In a joint letter on Friday, the finance ministers of Germany, Italy, Spain, Portugal, and Austria urged that the aforementioned taxes be implemented across the EU. They said such measures could help provide relief to consumers facing high energy prices and send a signal of “we are united and capable of taking action.”
“ This will make it possible to fund temporary relief, especially for consumers, and curb continuously rising inflation, without adding an extra burden to public budgets,” the ministers wrote in the letter. They also noted, “This will also send a clear message that those who profit from the consequences of war must do their part to ease the burden on the public.”
In a letter to EU climate commissioner Wopke Hoekstra, the five finance ministers also mentioned similar emergency taxes imposed in 2022 to cope with high energy prices. They wrote, “Given the current market distortions and fiscal constraints, the European Commission should rapidly develop a similar EU-wide contribution tool, built on a solid legal foundation.”

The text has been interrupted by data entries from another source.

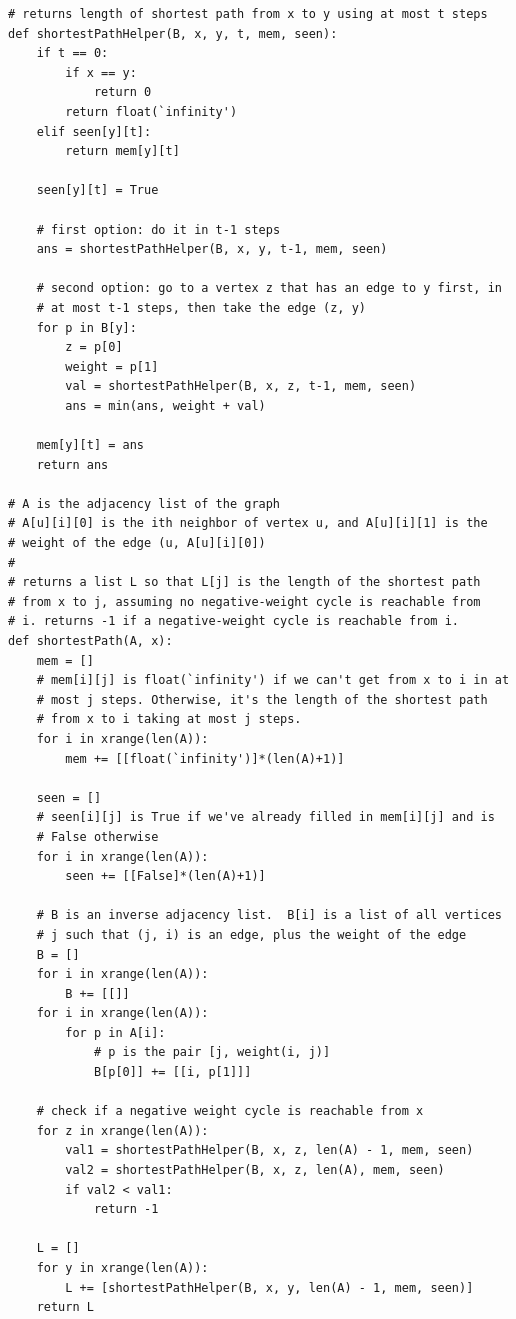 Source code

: \documentclass[11pt]{article}
\begin{document}
\begin{verbatim}
# returns length of shortest path from x to y using at most t steps
def shortestPathHelper(B, x, y, t, mem, seen):
    if t == 0:
        if x == y:
            return 0
        return float(`infinity')
    elif seen[y][t]:
        return mem[y][t]

    seen[y][t] = True

    # first option: do it in t-1 steps
    ans = shortestPathHelper(B, x, y, t-1, mem, seen)

    # second option: go to a vertex z that has an edge to y first, in
    # at most t-1 steps, then take the edge (z, y)
    for p in B[y]:
        z = p[0]
        weight = p[1]
        val = shortestPathHelper(B, x, z, t-1, mem, seen)
        ans = min(ans, weight + val)
  
    mem[y][t] = ans
    return ans

# A is the adjacency list of the graph
# A[u][i][0] is the ith neighbor of vertex u, and A[u][i][1] is the
# weight of the edge (u, A[u][i][0])
#
# returns a list L so that L[j] is the length of the shortest path
# from x to j, assuming no negative-weight cycle is reachable from
# i. returns -1 if a negative-weight cycle is reachable from i.
def shortestPath(A, x):
    mem = []
    # mem[i][j] is float(`infinity') if we can't get from x to i in at
    # most j steps. Otherwise, it's the length of the shortest path
    # from x to i taking at most j steps.
    for i in xrange(len(A)):
        mem += [[float(`infinity')]*(len(A)+1)]

    seen = []
    # seen[i][j] is True if we've already filled in mem[i][j] and is
    # False otherwise
    for i in xrange(len(A)):
        seen += [[False]*(len(A)+1)]

    # B is an inverse adjacency list.  B[i] is a list of all vertices
    # j such that (j, i) is an edge, plus the weight of the edge
    B = []
    for i in xrange(len(A)):
        B += [[]]
    for i in xrange(len(A)):
        for p in A[i]:
            # p is the pair [j, weight(i, j)]
            B[p[0]] += [[i, p[1]]]

    # check if a negative weight cycle is reachable from x
    for z in xrange(len(A)):
        val1 = shortestPathHelper(B, x, z, len(A) - 1, mem, seen)
        val2 = shortestPathHelper(B, x, z, len(A), mem, seen)
        if val2 < val1:
            return -1

    L = []
    for y in xrange(len(A)): 
        L += [shortestPathHelper(B, x, y, len(A) - 1, mem, seen)]
    return L
\end{verbatim}
\end{document}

An EU Commission spokesperson confirmed that the letter has been received and is being assessed. The spokesperson said, “More broadly, the Commission is working closely with member states to explore possible targeted policy measures to address the energy crisis Europe is currently facing.”
The letter does not provide details on the windfall tax levels the finance ministers propose or which companies should be taxed.
The German Fuel and Energy Association, representing refineries and gas stations, responded that the impression that companies are earning improper profits is inaccurate, and that there is no justification for imposing a windfall tax.
Earlier, EU energy officials also said on Tuesday that they were considering restoring energy-crisis measures used in 2022, including proposals to limit grid fees and electricity taxes. After Russia cut natural gas supplies, the EU rolled out a series of emergency policies in 2022—which included an EU-wide cap on natural gas prices, windfall taxes on energy companies, and targets to restrain natural gas demand.
EU energy commissioner Dan Jorgensen said Brussels is focusing in the short term on the supply of refined petroleum products such as aviation fuel and diesel in Europe.